The Communist Chinese government surveillance cameras have captured the moment, secured an image of the man’s face, compared it to a central database of faces compiled over the years, identified the individual, and returned the information to the billboard-sized screen – all before the man reaches the other side of the road. He receives a text that notifies him of his offence and monetary fine. The government lowers his “social credit” score. As a warning to others, his face might also end up on the local television newscast alongside speeders, litterers and those with an untidy yard.
In Canada, governments and private corporations are working together to develop the same kind of technology now used in China. Digital (computerized) ID makes it possible for governments to watch, record and evaluate every Canadian’s every move. We already know, based on our experiences in the past 30 months, that many Canadians will support the violation of their Charter rights and freedoms if the government claims that tracking and surveillance will save lives from a scary virus. Governments will likely announce a new, scary virus this fall, along with new (revived) restrictions on our human rights and constitutional freedoms.

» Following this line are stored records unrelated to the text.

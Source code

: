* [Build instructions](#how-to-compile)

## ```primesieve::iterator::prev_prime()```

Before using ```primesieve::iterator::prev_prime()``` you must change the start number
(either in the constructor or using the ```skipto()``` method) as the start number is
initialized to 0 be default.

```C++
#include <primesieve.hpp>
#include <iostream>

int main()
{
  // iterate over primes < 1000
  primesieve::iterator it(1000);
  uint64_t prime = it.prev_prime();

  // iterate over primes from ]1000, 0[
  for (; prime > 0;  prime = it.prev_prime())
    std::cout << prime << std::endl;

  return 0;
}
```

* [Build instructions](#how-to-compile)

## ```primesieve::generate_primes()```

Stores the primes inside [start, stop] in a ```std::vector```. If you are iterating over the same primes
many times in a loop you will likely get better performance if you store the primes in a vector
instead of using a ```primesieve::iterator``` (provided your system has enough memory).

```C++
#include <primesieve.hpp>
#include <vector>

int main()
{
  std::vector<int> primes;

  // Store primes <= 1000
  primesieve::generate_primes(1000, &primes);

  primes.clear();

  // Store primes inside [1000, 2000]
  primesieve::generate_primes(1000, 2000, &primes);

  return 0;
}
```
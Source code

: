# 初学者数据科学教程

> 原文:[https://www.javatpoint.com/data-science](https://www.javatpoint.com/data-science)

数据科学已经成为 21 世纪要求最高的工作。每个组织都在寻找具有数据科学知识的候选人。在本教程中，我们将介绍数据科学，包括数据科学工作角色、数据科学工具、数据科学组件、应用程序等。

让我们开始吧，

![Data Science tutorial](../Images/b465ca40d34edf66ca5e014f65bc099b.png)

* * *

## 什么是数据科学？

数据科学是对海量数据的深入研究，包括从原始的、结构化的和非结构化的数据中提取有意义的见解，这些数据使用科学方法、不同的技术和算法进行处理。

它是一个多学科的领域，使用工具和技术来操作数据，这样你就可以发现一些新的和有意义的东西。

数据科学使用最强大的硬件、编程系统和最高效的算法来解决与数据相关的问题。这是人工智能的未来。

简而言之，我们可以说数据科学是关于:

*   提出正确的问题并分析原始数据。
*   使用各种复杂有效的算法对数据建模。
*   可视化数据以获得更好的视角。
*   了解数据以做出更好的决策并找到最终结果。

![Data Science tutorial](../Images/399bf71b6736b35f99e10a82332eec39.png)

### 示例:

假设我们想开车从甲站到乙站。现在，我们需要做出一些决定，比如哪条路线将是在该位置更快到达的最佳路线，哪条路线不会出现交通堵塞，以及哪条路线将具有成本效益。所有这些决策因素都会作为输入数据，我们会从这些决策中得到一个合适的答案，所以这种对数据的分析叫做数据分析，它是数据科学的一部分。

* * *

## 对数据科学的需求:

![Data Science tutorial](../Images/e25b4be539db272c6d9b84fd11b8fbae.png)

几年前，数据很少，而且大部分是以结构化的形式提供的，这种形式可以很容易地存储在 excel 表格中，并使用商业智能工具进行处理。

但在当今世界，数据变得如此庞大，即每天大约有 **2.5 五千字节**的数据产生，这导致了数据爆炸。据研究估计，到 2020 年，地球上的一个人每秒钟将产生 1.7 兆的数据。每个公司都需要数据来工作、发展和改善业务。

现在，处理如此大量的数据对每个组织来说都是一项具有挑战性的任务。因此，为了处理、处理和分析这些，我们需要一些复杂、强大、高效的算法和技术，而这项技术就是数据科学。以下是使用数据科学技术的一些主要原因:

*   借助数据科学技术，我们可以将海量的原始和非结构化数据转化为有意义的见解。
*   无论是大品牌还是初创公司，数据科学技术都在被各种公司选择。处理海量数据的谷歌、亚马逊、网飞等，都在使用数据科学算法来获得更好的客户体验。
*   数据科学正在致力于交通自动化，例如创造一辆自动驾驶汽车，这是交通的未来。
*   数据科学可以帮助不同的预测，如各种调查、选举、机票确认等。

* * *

Once governments create a central database with information on every person, the state can punish or reward citizens for just about anything. For example, China’s compulsory National Health Code System assigns Chinese citizens green, yellow or red to signify Covid infection risk. Those with green status can move around freely; red means forced quarantine, immediately. The government requires the Chinese to submit information about their health status and other personal details, while at the same time harvesting online behavioural and location data. Automated code readers at the entrances to underground stations, offices, malls, apartment blocks, banks and even in taxis, severely restrict the movement of people whose code is not green. Some individuals suddenly find themselves coded red after having expressed the wrong opinions on China’s heavily monitored social media.
Canada adopted its own version of China’s social credit system in 2021, when those who chose not to be injected with the Covid vaccine (for which no long-term safety data exists) became second-class citizens who could not access restaurants, gyms, theatres, swimming pools, airplanes, trains, and (in some provinces) churches. This vicious and unscientific discrimination against an unpopular minority was made possible by digital (computerized and electronic) technology.
Canada’s federal and provincial governments already have many databases on citizens: health records; tax records; records about citizens’ criminal convictions and traffic violations, etc. As long as these different databases are separated from each other, and nobody has access to all of them, a citizen can still enjoy privacy and freedom. Conversely, if governments have access to personal information (medical, financial, travel, social, political views etc.), and if this information is in a centralized database, then the state can reward, punish and control Canadians.
Technology is not the problem, in and of itself. Rather, the problem is government access to extremely detailed, personal, confidential, and real-time information about Canadians’ personal affairs. If the government knows your geographical location, what you do, what you say on social media, where you bank, how you spend your money, and what you earn, own and possess, then government can easily take away your rights, freedoms and property. Consider what happened to Canadians who did not get the Covid shots. Their freedom to move, travel, associate, assemble, worship, and determine their own medical treatments became mere privileges, conferred by government only on those who behaved “correctly” by getting the Covid injections.
The only way to stop governments from abusing information that they have about citizens is to ensure that governments don’t have this information in the first place. Neither Prime Minister Trudeau nor any provincial Premier has any business knowing where 38 million individual Canadian citizens happen to be at any given time; when and where we travel; what we buy; what we own; what we think; or what faith (if any) we practice.
This type of invasive surveillance is needed only for high-security prisons, and for a small number of convicted sex offenders, terrorists, violent criminals and murderers. For the rest of us, the government should be blissfully ignorant about our lives.
John Carpay, B.A., LL.B., is president of the Justice Centre for Constitutional Freedoms (jccf.ca).